Roumen Radev, le nouveau Premier ministre bulgare, enchaîne les visites diplomatiques à Berlin, Paris et Bruxelles pour apaiser les craintes de ses partenaires européens. Ancien président de la République et souvent qualifié de prorusse, Radev cherche à équilibrer les attentes de l'Union européenne avec les sentiments russophiles de son électorat à la maison.
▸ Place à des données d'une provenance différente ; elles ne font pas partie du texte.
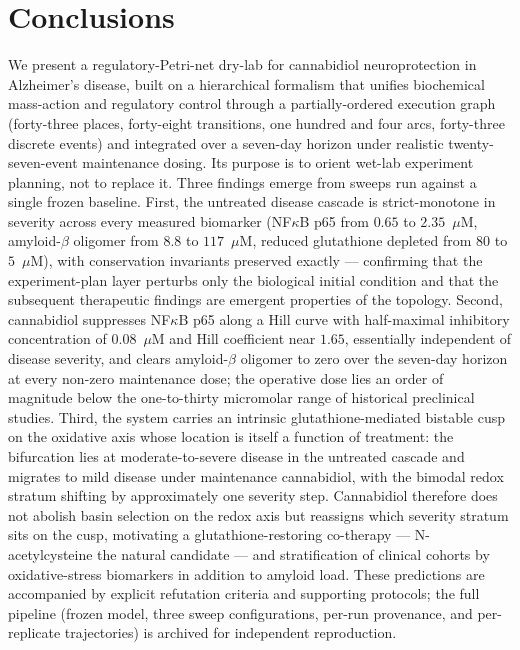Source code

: \documentclass[10pt,letterpaper]{article}
\begin{document}
\section{Conclusions}

We present a regulatory-Petri-net dry-lab for cannabidiol neuroprotection in Alzheimer's disease, built on a hierarchical formalism that unifies biochemical mass-action and regulatory control through a partially-ordered execution graph (forty-three places, forty-eight transitions, one hundred and four arcs, forty-three discrete events) and integrated over a seven-day horizon under realistic twenty-seven-event maintenance dosing. Its purpose is to orient wet-lab experiment planning, not to replace it. Three findings emerge from sweeps run against a single frozen baseline. First, the untreated disease cascade is strict-monotone in severity across every measured biomarker (NF$\kappa$B p65 from $0.65$ to $2.35$~$\mu$M, amyloid-$\beta$ oligomer from $8.8$ to $117$~$\mu$M, reduced glutathione depleted from $80$ to $5$~$\mu$M), with conservation invariants preserved exactly --- confirming that the experiment-plan layer perturbs only the biological initial condition and that the subsequent therapeutic findings are emergent properties of the topology. Second, cannabidiol suppresses NF$\kappa$B p65 along a Hill curve with half-maximal inhibitory concentration of $0.08$~$\mu$M and Hill coefficient near $1.65$, essentially independent of disease severity, and clears amyloid-$\beta$ oligomer to zero over the seven-day horizon at every non-zero maintenance dose; the operative dose lies an order of magnitude below the one-to-thirty micromolar range of historical preclinical studies. Third, the system carries an intrinsic glutathione-mediated bistable cusp on the oxidative axis whose location is itself a function of treatment: the bifurcation lies at moderate-to-severe disease in the untreated cascade and migrates to mild disease under maintenance cannabidiol, with the bimodal redox stratum shifting by approximately one severity step. Cannabidiol therefore does not abolish basin selection on the redox axis but reassigns which severity stratum sits on the cusp, motivating a glutathione-restoring co-therapy --- N-acetylcysteine the natural candidate --- and stratification of clinical cohorts by oxidative-stress biomarkers in addition to amyloid load. These predictions are accompanied by explicit refutation criteria and supporting protocols; the full pipeline (frozen model, three sweep configurations, per-run provenance, and per-replicate trajectories) is archived for independent reproduction.
\end{document}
Son premier arrêt à Berlin, le 18 mai, a été marqué par une rencontre avec le chancelier allemand Friedrich Merz. Selon la Deutsche Welle, Radev a affirmé l'importance de l'Allemagne comme premier partenaire commercial et stratégique de la Bulgarie.
Le 27 mai, il a poursuivi sa tournée à Paris pour un déjeuner avec Emmanuel Macron avant de se rendre à Bruxelles où il a rencontré Bart De Wever, et planifié d'autres échanges avec des figures clés comme Mark Rutte et Ursula von der Leyen, rapportent les informations de la Radio nationale bulgare (BNR).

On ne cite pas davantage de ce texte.